* DATASET ENTRIES
○ ○ ○
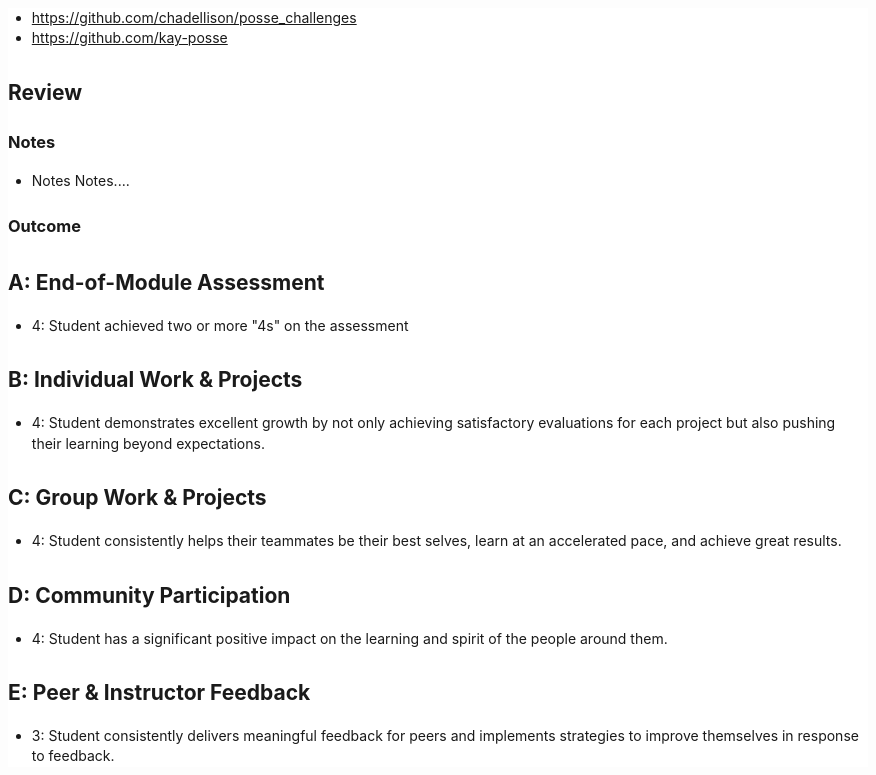 * https://github.com/chadellison/posse_challenges
* https://github.com/kay-posse

## Review

### Notes

* Notes Notes....

### Outcome

## A: End-of-Module Assessment

* 4: Student achieved two or more "4s" on the assessment

## B: Individual Work & Projects

* 4: Student demonstrates excellent growth by not only achieving satisfactory
evaluations for each project but also pushing their learning beyond expectations.

## C: Group Work & Projects

* 4: Student consistently helps their teammates be their best selves, learn at
an accelerated pace, and achieve great results.

## D: Community Participation

* 4: Student has a significant positive impact on the learning and spirit of the
people around them.

## E: Peer & Instructor Feedback

* 3: Student consistently delivers meaningful feedback for peers and implements
strategies to improve themselves in response to feedback.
○ ○ ○
* HOW TO COMPLETE THIS TASK
An exact retyping of each record, with no pictures, is the answer required.

* SOLUTION FOR THIS PROBLEM
 * https://github.com/chadellison/posse_challenges
* https://github.com/kay-posse

## Review

### Notes

* Notes Notes....

### Outcome

## A: End-of-Module Assessment

* 4: Student achieved two or more "4s" on the assessment

## B: Individual Work & Projects

* 4: Student demonstrates excellent growth by not only achieving satisfactory
evaluations for each project but also pushing their learning beyond expectations.

## C: Group Work & Projects

* 4: Student consistently helps their teammates be their best selves, learn at
an accelerated pace, and achieve great results.

## D: Community Participation

* 4: Student has a significant positive impact on the learning and spirit of the
people around them.

## E: Peer & Instructor Feedback

* 3: Student consistently delivers meaningful feedback for peers and implements
strategies to improve themselves in response to feedback.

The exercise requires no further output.